## WHAT IS NEEDED
Read through the data, and wherever a line holds the word "never", write that line out.
START RECORDS FOR THIS EXERCISE
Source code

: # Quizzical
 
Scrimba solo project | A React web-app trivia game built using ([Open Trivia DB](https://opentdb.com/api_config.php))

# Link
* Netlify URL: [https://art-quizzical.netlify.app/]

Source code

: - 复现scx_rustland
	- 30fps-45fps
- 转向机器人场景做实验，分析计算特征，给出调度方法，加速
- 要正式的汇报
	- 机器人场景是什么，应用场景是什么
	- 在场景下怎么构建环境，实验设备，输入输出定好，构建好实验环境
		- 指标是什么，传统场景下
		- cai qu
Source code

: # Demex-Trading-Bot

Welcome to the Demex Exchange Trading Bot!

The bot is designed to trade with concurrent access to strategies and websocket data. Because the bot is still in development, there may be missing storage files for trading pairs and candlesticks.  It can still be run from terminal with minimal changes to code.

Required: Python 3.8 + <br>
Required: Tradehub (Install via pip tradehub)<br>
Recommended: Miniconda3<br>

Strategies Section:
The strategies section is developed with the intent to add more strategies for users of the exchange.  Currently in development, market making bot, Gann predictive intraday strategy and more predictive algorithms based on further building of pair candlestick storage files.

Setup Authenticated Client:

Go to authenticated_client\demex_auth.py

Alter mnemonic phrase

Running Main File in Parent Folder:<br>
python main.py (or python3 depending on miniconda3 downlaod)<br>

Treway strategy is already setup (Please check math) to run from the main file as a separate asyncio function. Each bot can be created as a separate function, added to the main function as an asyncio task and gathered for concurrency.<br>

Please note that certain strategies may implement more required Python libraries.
END RECORDS FOR THIS EXERCISE
START RECORDS FOR THIS EXERCISE
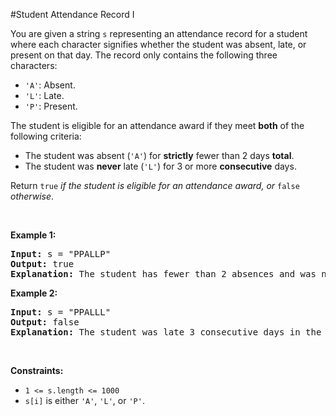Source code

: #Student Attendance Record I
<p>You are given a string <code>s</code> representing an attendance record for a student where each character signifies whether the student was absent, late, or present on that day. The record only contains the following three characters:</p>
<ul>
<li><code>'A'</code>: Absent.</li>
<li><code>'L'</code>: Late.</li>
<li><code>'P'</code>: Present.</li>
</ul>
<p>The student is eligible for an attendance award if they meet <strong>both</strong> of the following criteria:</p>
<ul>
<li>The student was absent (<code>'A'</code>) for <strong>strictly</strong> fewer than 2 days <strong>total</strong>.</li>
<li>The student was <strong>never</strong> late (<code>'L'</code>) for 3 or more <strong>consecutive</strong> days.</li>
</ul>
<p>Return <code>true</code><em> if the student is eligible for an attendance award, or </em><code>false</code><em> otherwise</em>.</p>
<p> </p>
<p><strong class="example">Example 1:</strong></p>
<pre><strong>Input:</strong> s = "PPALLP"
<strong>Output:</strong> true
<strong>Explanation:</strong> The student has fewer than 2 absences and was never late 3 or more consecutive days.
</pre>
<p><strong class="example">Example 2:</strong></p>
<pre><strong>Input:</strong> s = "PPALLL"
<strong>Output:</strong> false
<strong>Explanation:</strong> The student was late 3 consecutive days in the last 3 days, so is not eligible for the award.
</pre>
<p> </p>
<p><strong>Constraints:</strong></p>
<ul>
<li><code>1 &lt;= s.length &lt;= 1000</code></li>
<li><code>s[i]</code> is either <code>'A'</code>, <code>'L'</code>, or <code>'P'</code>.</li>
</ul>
END RECORDS FOR THIS EXERCISE
## EXERCISE ANSWER
<li>The student was <strong>never</strong> late (<code>'L'</code>) for 3 or more <strong>consecutive</strong> days.</li>
<strong>Explanation:</strong> The student has fewer than 2 absences and was never late 3 or more consecutive days.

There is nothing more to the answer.